In the last midterm election before Justice Scalia’s death in 2016, Americans elected a Republican Senate majority because we pledged to check and balance the last days of a lame-duck president’s second term. We kept our promise. Since the 1880s, no Senate has confirmed an opposite-party president’s Supreme Court nominee in a presidential election year.

By contrast, Americans reelected our majority in 2016 and expanded it in 2018 because we pledged to work with President Trump and support his agenda, particularly his outstanding appointments to the federal judiciary. Once again, we will keep our promise.

President Trump’s nominee will receive a vote on the floor of the United States Senate.

Out of curiosity, I threw that statement into two documents in Microsoft Word, using the "***” to split the two up. We end up with 103 words about Ginsburg’s passing, and 110 words bragging about his success in opposing the opposing party’s SCOTUS nominee, and how he’ll deliver a vote on Trump’s nominee to replace Ginsburg.

This is fucking ghoulish. In the literal sense of the word.

To his credit, Trump had a much more appropriate and respectful response to the news after hearing it:

There was shock, surprise, and genuine sadness in that reaction. It would have been nice to spend the weekend remembering Ginsburg’s extremely impressive life and history, but because the Ghoul that runs the Senate couldn’t restrain his glee, we’ve skipped ahead to the What Happens Next conversation that should have waited until next week. I don’t understand what McConnell hoped to accomplish with his statement and what price (if any) he would have paid by spending the weekend offering his condolences and respect to the Ginsburg family, and leaving the succession conversation for the next week. I’m honestly appalled and flabbergasted. I just don’t get what was going through his and his staff’s heads yesterday. What was gained here?

What happens next?

It sounds like McConnell is going to push the Trump administration for a nominee next week in hopes of fast-tracking a nominee through the process. (The ghouls-lite at The Federalist are already itching for a rush process.) Trump quickly hopped aboard and this next week, we’ll be hearing at ton about Amy Coney Barrett, a close runner-up for Kavanaugh’s seat. And anyone who was paying attention to the Merrick Garland situation will bring up the 2016 McConnell Rule:

“The next justice could fundamentally alter the direction of the Supreme Court and have a profound impact on our country, so of course the American people should have a say in the court’s direction,” he said.

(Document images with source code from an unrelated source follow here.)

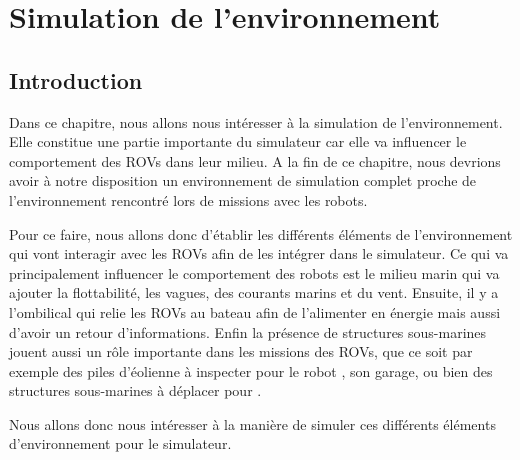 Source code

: \chapter{Simulation de l'environnement}
\label{chapitre:environnement}
	
	\section{Introduction}

		Dans ce chapitre, nous allons nous intéresser à la simulation de l'environnement. Elle constitue une partie importante du simulateur car elle va influencer le comportement des \gls{ROV}s dans leur milieu.  A la fin de ce chapitre, nous devrions avoir à notre disposition un environnement de simulation complet proche de l'environnement rencontré lors de missions avec les robots.

		Pour ce faire, nous allons donc d'établir les différents éléments de l'environnement qui vont interagir avec les \gls{ROV}s afin de les intégrer dans le simulateur. Ce qui va principalement influencer le comportement des robots est le milieu marin qui va ajouter la flottabilité, les vagues, des courants marins et du vent. Ensuite, il y a l'ombilical qui relie les \gls{ROV}s au bateau afin de l'alimenter en énergie mais aussi d'avoir un retour d'informations. Enfin la présence de structures sous-marines jouent aussi un rôle importante dans les missions des \gls{ROV}s, que ce soit par exemple des piles d'éolienne à inspecter pour le robot \argos{}, son garage, ou bien des structures sous-marines à déplacer pour \atoll{}.

		Nous allons donc nous intéresser à la manière de simuler ces différents éléments d'environnement pour le simulateur.



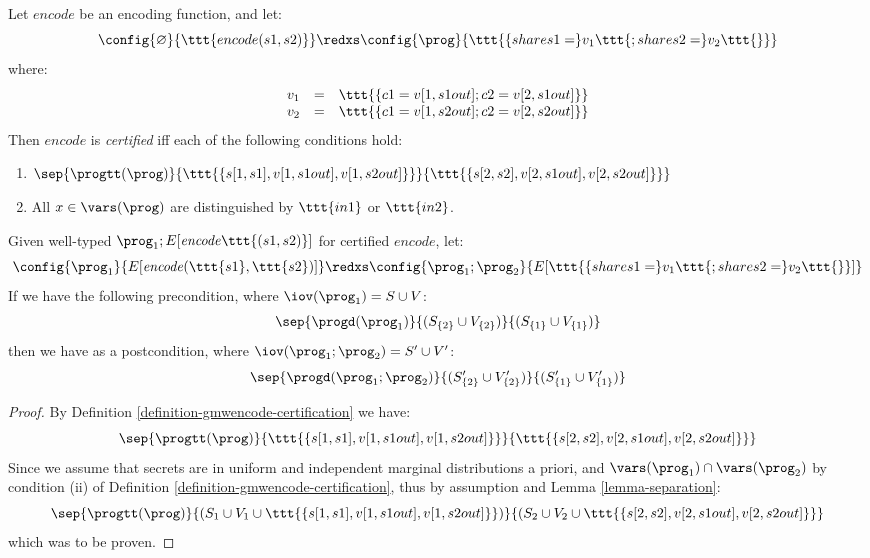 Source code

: \begin{definition}
  \label{definition-gmwencode-certification}
  Let $\mathit{encode}$ be an encoding function, and let:
  $$
  \config{\varnothing}{\ttt{encode(s1,s2)}} \redxs
  \config{\prog}{\ttt{\{shares1 = }v_1\ttt{; shares2 = }v_2\ttt{\}}}
  $$
  where:
  $$
  \begin{array}{rcl}
    v_1 &=& \ttt{\{ c1 = v[1,s1out]; c2 = v[2,s1out] \}}\\
    v_2 &=& \ttt{\{ c1 = v[1,s2out]; c2 = v[2,s2out] \}}
  \end{array}
  $$
  Then $\mathit{encode}$ is \emph{certified} iff each of the following conditions hold:
  \begin{enumerate}[\hspace{5mm}i.]
  \item $\sep{\progtt(\prog)}{\ttt{\{ s[1,s1],  v[1,s1out], v[1,s2out] \}}}{\ttt{\{ s[2,s2], v[2,s1out], v[2,s2out] \}}}$
  \item All $x \in \vars(\prog)$ are distinguished by $\ttt{in1}$ or $\ttt{in2}$. 
  \end{enumerate}
\end{definition}

\begin{lemma} 
  Given well-typed $\prog_1;E[\mathit{encode}\ttt{(s1,s2)}]$ for certified $\mathit{encode}$, let:
  $$
  \config{\prog_1}{E[\mathit{encode}(\ttt{s1},\ttt{s2})]} \redxs
  \config{\prog_1;\prog_2}{E[\ttt{\{shares1 = }v_1\ttt{; shares2 = }v_2\ttt{\}}]}
  $$
  If we have the following precondition, where $\iov(\prog_1) = S \cup V$:
  $$
  \sep{\progd(\prog_1)}{(S_{\{2\}} \cup V_{\{2\}})}{(S_{\{1\}} \cup V_{\{1\}})}
  $$
  then we have as a postcondition, where $\iov(\prog_1;\prog_2) = S' \cup V'$:
  $$
  \sep{\progd(\prog_1;\prog_2)}{(S'_{\{2\}} \cup V'_{\{2\}})}{(S'_{\{1\}} \cup V'_{\{1\}})}
  $$
\end{lemma}

\begin{proof}
  By Definition \ref{definition-gmwencode-certification} we have:
  $$\sep{\progtt(\prog)}{\ttt{\{ s[1,s1],  v[1,s1out], v[1,s2out] \}}}{\ttt{\{ s[2,s2], v[2,s1out], v[2,s2out] \}}}$$
  Since we assume that secrets are in uniform and independent marginal distributions a priori,
  and $\vars(\prog_1) \cap \vars(\prog_2)$ by condition (ii) of
  Definition \ref{definition-gmwencode-certification}, thus by assumption and Lemma \ref{lemma-separation}:
  $$\sep{\progtt(\prog)}{(S_1 \cup V_1 \cup \ttt{\{ s[1,s1],  v[1,s1out], v[1,s2out] \}})}{(S_2 \cup V_2 \cup \ttt{\{ s[2,s2], v[2,s1out], v[2,s2out] \}}}$$
  which was to be proven.
\end{proof}

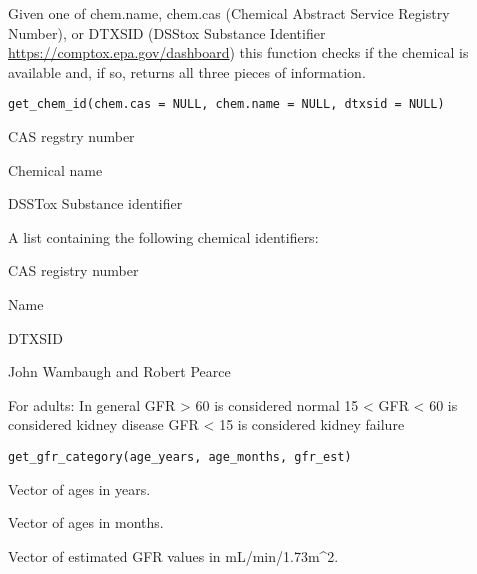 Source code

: \documentclass[a4paper]{book}
\begin{document}
%
\begin{Description}\relax
Given one of chem.name, chem.cas (Chemical Abstract Service Registry Number),
or DTXSID (DSStox Substance Identifier \url{https://comptox.epa.gov/dashboard}) this
function checks if the chemical is available and, if so, returns all three
pieces of information.
\end{Description}
%
\begin{Usage}
\begin{verbatim}
get_chem_id(chem.cas = NULL, chem.name = NULL, dtxsid = NULL)
\end{verbatim}
\end{Usage}
%
\begin{Arguments}
\begin{ldescription}
\item[\code{chem.cas}] CAS regstry number

\item[\code{chem.name}] Chemical name

\item[\code{dtxsid}] DSSTox Substance identifier
\end{ldescription}
\end{Arguments}
%
\begin{Value}
A list containing the following chemical identifiers:
\begin{ldescription}
\item[\code{chem.cas}] CAS registry number
\item[\code{chem.name}] Name
\item[\code{dtxsid}] DTXSID
\end{ldescription}
\end{Value}
%
\begin{Author}\relax
John Wambaugh and Robert Pearce
\end{Author}
%
\begin{Description}\relax
For adults: 
In general GFR > 60 is considered normal 
15 < GFR < 60 is considered kidney disease 
GFR < 15 is considered kidney failure
\end{Description}
%
\begin{Usage}
\begin{verbatim}
get_gfr_category(age_years, age_months, gfr_est)
\end{verbatim}
\end{Usage}
%
\begin{Arguments}
\begin{ldescription}
\item[\code{age\_years}] Vector of ages in years.

\item[\code{age\_months}] Vector of ages in months.

\item[\code{gfr\_est}] Vector of estimated GFR values in mL/min/1.73m\textasciicircum{}2.
\end{ldescription}
\end{Arguments}
\end{document}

“The Senate will continue to observe the 'Biden Rule' so the American people have a voice in this momentous decision. The American people may well elect a president who decides to nominate Judge Garland for Senate consideration. The next president may also nominate somebody very different. Either way, our view is this: Give the people a voice in filling this vacancy.”

As much as I’m usually able to come up with a School House Rocks explanation about why this is happening the way that it is, it’s abundantly clear now that we’re in a period of pure power politics - damn the precedents, damn the norms, folks are going to fight dirty to get what they want.

Here’s my prediction for how the next several weeks play out:

  1. Trump nominates Barrett to replace Ginsburg this next week.

  2. This next week, “centrist” and vulnerable Senators publicly angst about whether to support a vote before the election, with insufficient defections emerging to derail the process. Murkowski is already a “no” on an early vote, and I expect Romney will join her. I don’t see two more holdouts (McConnell can only tolerate 3 defectors with Pence being a tiebreaker), but I wouldn’t be surprised to see one more vulnerable Senator (with permission from McConnell) join Romney and Murkowski as a way to boost their campaign fortunes back home. Normally, having Pence cast a tie-breaking vote would be something to avoid, but we’re in Power Politics Mode at the moment.

  3. Republicans fast-track the nomination and we have full Senate hearings before the first week of October. Democrats refuse to participate and boycott what they claim is an entirely illegitimate process. Barrett is confirmed on a party-line vote.

To the extent that 2020’s political polarization is already at an unimaginable scale, prepare to turn that dial up to 11 (again). I expect we’ll see some violence against politicians, fellow citizens, and political institutions leading up to the November election. There’s far too much power currently concentrated in the Supreme Court, and half the country will react to what they perceive is an existential threat to their ideas of what it means to be an American.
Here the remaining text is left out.